• [AIM OF THE EXERCISE]: Go through the lines below, tally those that include the word "enhance", and give only the tally.

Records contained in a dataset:
__________________________________________________
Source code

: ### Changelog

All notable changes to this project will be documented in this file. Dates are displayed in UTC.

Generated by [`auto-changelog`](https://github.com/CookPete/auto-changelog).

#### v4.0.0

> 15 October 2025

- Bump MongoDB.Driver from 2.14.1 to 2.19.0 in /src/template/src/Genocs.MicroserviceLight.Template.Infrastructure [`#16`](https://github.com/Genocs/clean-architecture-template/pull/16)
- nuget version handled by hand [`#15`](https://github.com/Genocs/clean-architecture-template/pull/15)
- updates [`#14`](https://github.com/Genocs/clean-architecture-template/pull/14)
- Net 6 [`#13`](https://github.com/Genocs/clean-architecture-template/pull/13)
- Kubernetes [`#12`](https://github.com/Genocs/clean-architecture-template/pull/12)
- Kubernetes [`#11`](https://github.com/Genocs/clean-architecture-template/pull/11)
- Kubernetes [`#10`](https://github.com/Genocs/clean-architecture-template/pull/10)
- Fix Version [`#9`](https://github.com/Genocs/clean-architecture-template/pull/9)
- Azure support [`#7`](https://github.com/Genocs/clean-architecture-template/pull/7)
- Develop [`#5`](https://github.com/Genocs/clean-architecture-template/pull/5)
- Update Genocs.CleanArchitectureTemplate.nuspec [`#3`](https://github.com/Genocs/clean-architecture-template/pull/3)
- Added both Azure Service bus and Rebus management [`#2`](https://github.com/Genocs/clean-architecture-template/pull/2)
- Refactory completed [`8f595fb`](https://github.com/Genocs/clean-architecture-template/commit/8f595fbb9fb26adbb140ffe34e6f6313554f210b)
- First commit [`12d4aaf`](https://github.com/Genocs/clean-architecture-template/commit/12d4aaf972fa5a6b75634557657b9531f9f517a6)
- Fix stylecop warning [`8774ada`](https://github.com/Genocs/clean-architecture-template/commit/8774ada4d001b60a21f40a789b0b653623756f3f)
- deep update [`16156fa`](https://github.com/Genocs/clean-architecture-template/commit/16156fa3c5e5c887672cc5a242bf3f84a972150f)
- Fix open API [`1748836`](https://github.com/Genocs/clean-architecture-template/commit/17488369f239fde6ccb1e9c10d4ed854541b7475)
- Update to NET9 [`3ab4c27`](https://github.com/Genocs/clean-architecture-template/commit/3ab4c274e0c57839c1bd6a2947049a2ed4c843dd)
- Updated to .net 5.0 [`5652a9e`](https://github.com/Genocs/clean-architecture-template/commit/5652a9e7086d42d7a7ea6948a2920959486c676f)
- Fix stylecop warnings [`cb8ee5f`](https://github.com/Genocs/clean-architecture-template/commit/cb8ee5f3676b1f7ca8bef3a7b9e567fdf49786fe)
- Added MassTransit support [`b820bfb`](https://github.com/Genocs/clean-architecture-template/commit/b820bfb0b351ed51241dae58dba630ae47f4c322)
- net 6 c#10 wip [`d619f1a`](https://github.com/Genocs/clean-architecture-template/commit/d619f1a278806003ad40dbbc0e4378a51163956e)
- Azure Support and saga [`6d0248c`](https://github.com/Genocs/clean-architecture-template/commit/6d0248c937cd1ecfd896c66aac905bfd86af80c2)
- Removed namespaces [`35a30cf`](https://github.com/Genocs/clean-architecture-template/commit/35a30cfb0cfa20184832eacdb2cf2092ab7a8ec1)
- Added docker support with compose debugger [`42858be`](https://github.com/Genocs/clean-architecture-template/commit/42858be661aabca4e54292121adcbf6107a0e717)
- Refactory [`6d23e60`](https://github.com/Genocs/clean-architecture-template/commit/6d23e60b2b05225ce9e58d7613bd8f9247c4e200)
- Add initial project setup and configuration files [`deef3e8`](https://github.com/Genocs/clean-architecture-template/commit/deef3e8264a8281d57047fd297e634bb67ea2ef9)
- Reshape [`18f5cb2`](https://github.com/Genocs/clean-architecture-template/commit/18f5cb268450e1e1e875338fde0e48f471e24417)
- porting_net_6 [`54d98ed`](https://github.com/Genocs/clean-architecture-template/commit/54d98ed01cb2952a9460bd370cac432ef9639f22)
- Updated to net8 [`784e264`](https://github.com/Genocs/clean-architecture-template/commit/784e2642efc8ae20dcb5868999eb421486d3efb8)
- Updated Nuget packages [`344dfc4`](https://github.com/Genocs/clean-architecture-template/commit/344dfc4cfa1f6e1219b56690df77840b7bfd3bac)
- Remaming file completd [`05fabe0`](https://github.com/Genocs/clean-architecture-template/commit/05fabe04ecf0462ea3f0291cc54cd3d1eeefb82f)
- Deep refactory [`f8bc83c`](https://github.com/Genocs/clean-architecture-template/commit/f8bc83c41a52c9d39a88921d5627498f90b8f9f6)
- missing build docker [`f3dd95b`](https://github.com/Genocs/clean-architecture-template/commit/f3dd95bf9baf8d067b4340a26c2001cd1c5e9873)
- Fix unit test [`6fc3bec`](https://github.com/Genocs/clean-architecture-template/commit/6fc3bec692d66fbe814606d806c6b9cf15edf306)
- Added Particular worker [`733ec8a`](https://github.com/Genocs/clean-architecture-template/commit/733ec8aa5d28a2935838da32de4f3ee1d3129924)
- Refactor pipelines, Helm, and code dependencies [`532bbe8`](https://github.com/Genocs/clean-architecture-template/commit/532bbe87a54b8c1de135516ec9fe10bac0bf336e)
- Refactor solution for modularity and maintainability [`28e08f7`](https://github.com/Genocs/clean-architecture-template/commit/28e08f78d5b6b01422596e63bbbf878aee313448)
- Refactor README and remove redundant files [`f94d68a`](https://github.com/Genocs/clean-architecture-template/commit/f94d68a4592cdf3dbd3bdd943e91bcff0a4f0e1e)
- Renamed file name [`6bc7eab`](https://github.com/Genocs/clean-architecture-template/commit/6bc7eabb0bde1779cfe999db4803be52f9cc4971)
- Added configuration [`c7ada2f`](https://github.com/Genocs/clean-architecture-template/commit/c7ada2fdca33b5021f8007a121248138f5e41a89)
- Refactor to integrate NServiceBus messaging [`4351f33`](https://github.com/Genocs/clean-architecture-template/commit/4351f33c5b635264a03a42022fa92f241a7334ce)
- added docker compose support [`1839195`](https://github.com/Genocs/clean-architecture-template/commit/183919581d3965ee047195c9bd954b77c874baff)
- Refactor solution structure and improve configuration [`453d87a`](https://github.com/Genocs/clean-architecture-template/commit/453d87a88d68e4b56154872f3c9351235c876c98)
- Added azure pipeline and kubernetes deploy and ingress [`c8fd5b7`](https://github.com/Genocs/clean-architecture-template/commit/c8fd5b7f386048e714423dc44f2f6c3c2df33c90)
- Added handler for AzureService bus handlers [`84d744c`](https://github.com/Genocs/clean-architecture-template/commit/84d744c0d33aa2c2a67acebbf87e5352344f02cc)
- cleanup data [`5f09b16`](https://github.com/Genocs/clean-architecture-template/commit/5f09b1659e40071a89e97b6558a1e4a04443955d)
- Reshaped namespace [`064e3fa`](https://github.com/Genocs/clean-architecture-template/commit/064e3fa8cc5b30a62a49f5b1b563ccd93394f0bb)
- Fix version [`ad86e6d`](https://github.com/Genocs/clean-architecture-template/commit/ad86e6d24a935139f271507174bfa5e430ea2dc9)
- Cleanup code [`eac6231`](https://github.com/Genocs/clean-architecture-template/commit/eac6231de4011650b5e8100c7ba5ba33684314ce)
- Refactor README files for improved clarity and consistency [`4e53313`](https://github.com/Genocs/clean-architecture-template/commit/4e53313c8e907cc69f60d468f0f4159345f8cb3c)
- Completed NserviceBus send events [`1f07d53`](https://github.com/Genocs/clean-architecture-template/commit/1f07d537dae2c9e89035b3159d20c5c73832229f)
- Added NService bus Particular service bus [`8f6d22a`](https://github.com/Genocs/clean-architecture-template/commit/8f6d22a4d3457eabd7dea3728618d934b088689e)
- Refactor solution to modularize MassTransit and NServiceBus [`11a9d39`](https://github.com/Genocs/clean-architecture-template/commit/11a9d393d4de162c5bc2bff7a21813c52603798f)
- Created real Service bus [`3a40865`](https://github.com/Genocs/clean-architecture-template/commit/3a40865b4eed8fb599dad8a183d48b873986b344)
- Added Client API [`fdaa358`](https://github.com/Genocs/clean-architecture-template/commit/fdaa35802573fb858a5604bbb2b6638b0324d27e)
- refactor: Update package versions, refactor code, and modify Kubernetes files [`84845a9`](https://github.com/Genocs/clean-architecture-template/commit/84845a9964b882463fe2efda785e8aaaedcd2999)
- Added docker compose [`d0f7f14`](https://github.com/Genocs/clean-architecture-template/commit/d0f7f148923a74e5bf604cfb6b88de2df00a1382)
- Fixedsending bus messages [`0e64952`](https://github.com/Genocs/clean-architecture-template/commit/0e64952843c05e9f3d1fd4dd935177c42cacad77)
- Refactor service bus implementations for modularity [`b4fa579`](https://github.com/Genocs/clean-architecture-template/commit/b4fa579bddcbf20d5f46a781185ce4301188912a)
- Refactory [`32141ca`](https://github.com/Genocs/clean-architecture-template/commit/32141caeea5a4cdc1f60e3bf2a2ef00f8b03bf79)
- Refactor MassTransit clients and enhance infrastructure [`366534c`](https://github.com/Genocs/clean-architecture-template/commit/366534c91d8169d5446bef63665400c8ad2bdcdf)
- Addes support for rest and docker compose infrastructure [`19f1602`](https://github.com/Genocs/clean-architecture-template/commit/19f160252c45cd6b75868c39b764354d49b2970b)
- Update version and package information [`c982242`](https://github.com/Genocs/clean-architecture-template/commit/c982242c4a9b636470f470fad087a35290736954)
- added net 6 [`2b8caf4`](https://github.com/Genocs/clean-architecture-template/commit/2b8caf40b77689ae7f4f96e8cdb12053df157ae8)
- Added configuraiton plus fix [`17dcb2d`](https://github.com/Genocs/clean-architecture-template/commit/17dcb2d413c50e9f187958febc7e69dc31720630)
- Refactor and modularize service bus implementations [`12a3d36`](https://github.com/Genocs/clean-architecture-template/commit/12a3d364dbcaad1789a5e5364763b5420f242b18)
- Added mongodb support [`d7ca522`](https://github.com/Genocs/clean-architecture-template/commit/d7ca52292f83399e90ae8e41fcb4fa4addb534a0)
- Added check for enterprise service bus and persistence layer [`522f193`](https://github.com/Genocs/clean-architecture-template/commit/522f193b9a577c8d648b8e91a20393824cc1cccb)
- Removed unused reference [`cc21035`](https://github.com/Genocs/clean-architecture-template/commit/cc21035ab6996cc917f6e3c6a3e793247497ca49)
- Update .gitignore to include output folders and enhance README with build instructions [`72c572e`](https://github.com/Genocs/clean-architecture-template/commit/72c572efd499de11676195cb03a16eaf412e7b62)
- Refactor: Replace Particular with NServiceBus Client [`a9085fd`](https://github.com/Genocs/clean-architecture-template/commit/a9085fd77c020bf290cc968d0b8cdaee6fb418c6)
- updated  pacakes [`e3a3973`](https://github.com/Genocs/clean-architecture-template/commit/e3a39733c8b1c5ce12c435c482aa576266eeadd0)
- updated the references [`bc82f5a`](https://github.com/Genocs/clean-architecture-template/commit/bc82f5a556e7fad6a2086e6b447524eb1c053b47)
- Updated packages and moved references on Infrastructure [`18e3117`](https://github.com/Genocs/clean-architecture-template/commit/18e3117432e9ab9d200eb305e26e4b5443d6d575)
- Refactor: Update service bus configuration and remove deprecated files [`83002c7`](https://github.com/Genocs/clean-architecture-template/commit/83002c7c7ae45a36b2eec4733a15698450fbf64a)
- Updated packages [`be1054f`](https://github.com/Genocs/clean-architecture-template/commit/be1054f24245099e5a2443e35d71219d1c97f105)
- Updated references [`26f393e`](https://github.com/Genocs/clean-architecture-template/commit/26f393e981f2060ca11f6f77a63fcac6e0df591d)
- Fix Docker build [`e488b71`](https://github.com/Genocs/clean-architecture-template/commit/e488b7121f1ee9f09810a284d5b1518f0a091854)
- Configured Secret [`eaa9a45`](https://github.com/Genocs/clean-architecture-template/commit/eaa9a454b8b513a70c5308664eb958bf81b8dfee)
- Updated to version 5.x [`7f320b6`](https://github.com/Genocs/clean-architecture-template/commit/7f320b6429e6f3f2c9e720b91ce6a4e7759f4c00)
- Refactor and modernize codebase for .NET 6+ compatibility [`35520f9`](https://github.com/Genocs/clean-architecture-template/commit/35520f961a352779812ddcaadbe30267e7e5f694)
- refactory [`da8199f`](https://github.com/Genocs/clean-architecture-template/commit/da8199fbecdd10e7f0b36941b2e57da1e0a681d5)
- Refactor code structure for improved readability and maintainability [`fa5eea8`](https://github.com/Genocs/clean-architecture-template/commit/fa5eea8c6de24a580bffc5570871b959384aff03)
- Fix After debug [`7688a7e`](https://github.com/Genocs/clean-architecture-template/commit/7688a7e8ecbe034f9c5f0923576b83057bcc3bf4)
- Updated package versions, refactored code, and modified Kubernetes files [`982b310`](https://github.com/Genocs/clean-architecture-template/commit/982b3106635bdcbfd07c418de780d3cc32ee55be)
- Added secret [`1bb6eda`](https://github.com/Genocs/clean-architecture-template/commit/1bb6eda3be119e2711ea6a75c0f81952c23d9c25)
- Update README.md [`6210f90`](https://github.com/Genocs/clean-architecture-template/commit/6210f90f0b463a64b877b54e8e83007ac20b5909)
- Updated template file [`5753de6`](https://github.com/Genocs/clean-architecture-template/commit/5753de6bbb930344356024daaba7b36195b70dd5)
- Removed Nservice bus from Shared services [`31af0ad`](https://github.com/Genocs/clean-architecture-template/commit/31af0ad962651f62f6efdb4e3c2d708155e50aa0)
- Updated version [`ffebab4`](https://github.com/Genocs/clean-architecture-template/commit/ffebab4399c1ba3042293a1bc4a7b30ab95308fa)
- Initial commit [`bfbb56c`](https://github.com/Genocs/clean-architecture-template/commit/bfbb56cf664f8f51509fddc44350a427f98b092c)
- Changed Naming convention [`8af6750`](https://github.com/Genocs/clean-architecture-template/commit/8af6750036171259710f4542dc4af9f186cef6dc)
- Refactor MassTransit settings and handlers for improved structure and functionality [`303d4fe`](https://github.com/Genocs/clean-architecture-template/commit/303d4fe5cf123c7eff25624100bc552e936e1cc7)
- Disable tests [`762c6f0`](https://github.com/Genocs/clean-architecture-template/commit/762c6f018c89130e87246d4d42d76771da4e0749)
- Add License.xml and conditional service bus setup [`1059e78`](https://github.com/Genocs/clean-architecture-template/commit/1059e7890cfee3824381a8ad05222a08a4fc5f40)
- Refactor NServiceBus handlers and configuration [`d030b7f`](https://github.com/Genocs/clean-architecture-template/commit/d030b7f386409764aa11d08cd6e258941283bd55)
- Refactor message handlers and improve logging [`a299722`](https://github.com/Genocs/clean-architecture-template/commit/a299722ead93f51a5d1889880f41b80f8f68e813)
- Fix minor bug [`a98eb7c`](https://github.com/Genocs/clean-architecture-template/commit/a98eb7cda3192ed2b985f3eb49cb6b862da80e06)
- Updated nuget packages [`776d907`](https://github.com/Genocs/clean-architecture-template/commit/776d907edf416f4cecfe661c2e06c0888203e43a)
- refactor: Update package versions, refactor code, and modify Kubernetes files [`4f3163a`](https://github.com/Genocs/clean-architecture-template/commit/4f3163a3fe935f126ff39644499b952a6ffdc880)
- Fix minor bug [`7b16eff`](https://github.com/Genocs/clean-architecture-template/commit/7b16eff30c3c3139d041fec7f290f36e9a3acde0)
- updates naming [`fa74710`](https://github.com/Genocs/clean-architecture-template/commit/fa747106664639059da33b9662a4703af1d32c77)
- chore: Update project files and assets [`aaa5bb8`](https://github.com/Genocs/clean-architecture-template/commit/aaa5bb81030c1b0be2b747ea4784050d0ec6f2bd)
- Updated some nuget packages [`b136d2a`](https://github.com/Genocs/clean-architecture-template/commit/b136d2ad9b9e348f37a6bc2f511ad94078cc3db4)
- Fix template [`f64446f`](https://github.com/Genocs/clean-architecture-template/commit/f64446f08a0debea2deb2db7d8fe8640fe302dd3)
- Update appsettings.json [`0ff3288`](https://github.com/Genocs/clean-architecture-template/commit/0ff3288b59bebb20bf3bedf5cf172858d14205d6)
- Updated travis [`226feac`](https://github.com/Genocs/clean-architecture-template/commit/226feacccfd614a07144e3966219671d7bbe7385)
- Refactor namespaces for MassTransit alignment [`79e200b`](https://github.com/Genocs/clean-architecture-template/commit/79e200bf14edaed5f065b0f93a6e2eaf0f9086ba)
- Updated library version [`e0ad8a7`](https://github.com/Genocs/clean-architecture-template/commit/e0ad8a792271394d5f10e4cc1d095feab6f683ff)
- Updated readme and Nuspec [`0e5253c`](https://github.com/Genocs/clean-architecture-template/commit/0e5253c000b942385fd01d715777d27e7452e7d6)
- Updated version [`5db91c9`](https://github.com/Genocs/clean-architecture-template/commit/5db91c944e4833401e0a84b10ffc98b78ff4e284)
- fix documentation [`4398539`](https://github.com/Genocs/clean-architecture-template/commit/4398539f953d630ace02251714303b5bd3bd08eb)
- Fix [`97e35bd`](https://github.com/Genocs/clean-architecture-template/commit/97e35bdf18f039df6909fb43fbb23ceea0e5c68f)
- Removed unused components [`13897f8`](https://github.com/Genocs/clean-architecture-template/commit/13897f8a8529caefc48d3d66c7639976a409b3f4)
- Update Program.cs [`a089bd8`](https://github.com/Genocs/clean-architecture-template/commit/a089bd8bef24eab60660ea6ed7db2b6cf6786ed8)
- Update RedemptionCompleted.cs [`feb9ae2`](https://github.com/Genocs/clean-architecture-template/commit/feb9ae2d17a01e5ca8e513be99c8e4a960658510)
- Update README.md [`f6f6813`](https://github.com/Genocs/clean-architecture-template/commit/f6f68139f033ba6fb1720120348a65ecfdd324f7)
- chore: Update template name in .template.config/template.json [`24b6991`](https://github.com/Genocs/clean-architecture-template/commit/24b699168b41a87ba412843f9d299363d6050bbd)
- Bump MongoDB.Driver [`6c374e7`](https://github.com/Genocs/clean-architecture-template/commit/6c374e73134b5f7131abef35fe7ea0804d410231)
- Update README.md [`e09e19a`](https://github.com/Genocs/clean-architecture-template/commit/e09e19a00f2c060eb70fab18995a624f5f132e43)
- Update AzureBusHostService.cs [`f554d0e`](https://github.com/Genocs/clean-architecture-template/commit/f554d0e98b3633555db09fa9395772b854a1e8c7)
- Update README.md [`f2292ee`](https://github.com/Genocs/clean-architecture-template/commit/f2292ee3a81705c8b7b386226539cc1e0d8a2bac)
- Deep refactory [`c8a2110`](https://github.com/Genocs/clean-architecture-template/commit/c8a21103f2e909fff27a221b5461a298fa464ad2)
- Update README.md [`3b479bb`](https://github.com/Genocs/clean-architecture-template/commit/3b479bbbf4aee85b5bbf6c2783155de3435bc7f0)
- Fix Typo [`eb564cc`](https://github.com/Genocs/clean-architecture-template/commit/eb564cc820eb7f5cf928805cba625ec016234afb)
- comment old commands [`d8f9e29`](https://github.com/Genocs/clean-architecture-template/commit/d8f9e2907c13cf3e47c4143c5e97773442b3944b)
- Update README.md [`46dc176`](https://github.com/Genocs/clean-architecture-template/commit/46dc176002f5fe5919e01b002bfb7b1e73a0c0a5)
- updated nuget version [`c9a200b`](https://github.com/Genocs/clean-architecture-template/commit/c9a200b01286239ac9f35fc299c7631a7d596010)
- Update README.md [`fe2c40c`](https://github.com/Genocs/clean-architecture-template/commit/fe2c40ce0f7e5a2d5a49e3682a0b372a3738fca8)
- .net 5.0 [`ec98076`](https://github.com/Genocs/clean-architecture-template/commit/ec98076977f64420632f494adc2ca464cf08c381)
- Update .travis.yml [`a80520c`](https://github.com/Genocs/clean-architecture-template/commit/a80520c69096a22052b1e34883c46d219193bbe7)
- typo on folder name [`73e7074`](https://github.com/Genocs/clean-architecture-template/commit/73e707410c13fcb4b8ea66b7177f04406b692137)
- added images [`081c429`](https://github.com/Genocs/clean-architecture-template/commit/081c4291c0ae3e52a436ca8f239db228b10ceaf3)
__________________________________________________
• [RESULT FOR THIS EXERCISE]: 2